ABOUT THIS TASK >> Scan the data. Collect each line that contains the word "handling".
(THE INPUT Opens)
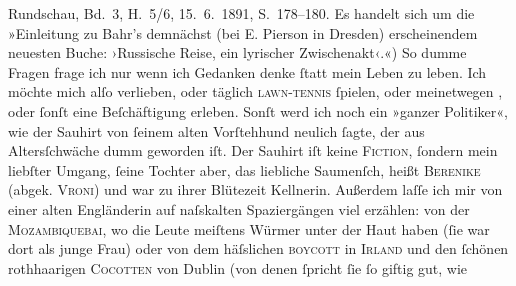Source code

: \begin{ledgroupsized}[t]{13cm}
{{{{                        Rundschau}, Bd. 3, H. 5/6, 15. 6. 1891, S. 178–180.
                  Es handelt sich um die »Einleitung zu Bahr’s demnächst (bei E. Pierson
                     in Dresden) erscheinendem neuesten Buche:
                        ›Russische Reise, ein lyrischer
                        Zwischenakt‹.«}}}\label{K_L00023_5h})\pend
           \pstart
           So dumme Fragen frage ich nur wenn ich Gedanken denke ſtatt mein Leben zu leben. Ich
               möchte mich alſo verlieben, oder täglich \textsc{lawn-tennis}{ }ſpielen, oder meinetwegen \label{K_L00023_6v}\label{K_L00023_6h}, oder
               ſonſt eine Beſchäftigung erleben.\pend
           \pstart
           Sonſt werd ich noch ein »ganzer Politiker«, wie der Sauhirt von ſeinem alten Vorſtehhund neulich ſagte, der aus
               Altersſchwäche dumm geworden iſt. Der Sauhirt iſt keine \textsc{Fiction},
               ſondern mein liebſter Umgang, ſeine Tochter aber, das liebliche Saumenſch, heißt \textsc{Berenike} (abgek. \textsc{Vroni}) und war zu ihrer Blütezeit Kellnerin. Außerdem laſſe ich mir von einer alten
                  Engländerin auf naſskalten
               Spaziergängen viel erzählen: von der \textsc{Mozambiquebai}, wo die Leute meiſtens Würmer unter der Haut haben (ſie war dort als
               junge Frau) oder von dem häſslichen \textsc{boycott} in \textsc{Irland} und den ſchönen rothhaarigen \textsc{Cocotten} von Dublin (von denen ſpricht ſie ſo giftig gut, wie

\end{ledgroupsized}
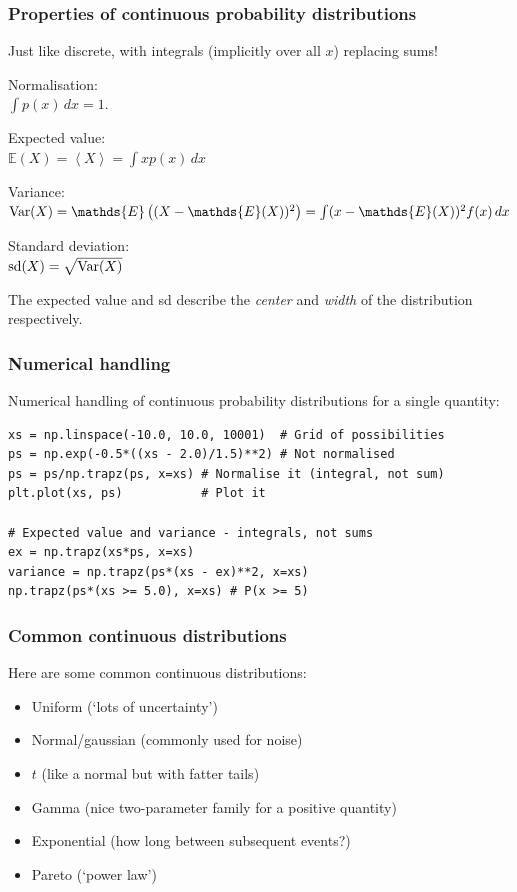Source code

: \documentclass{beamer}
\begin{document}
\begin{frame}
\frametitle{Properties of continuous probability distributions}

Just like discrete, with integrals (implicitly over all $x$) replacing sums!

\pause
Normalisation:\\ $\int p(x) \, dx = 1$.\vspace{0.5em}

\pause
Expected value:\\$\mathds{E}(X) = \left<X\right> = \int x p(x) \, dx$\vspace{0.5em}

\pause
Variance:\\$\textnormal{Var}(X) = \mathds{E}\left((X - \mathds{E}(X))^2\right) = \int (x - \mathds{E}(X))^2 f(x) \, dx$\vspace{0.5em}

\pause
Standard deviation:\\$\textnormal{sd}(X) = \sqrt{\textnormal{Var}(X)}$

\pause
The expected value and sd describe the {\em center} and {\em width}
of the distribution respectively.

\end{frame}


\begin{frame}[t, fragile]
\frametitle{Numerical handling}
Numerical handling of continuous probability distributions for a single
quantity: \vspace{2em}

\begin{verbatim}
xs = np.linspace(-10.0, 10.0, 10001)  # Grid of possibilities
ps = np.exp(-0.5*((xs - 2.0)/1.5)**2) # Not normalised
ps = ps/np.trapz(ps, x=xs) # Normalise it (integral, not sum)
plt.plot(xs, ps)           # Plot it

# Expected value and variance - integrals, not sums
ex = np.trapz(xs*ps, x=xs) 
variance = np.trapz(ps*(xs - ex)**2, x=xs)
np.trapz(ps*(xs >= 5.0), x=xs) # P(x >= 5)
\end{verbatim}
\end{frame}


\begin{frame}[t, fragile]
\frametitle{Common continuous distributions}

Here are some common continuous distributions:

\begin{itemize}
\item <2-> Uniform (`lots of uncertainty')
\item <3-> Normal/gaussian (commonly used for noise)
\item <4-> $t$ (like a normal but with fatter tails)
\item <5-> Gamma (nice two-parameter family for a positive quantity)
\item <6-> Exponential (how long between subsequent events?)
\item <7-> Pareto (`power law')
\end{itemize}

\end{frame}
\end{document}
(THE INPUT Closes)
EXERCISE RESULT >>
\frametitle{Numerical handling}
Numerical handling of continuous probability distributions for a single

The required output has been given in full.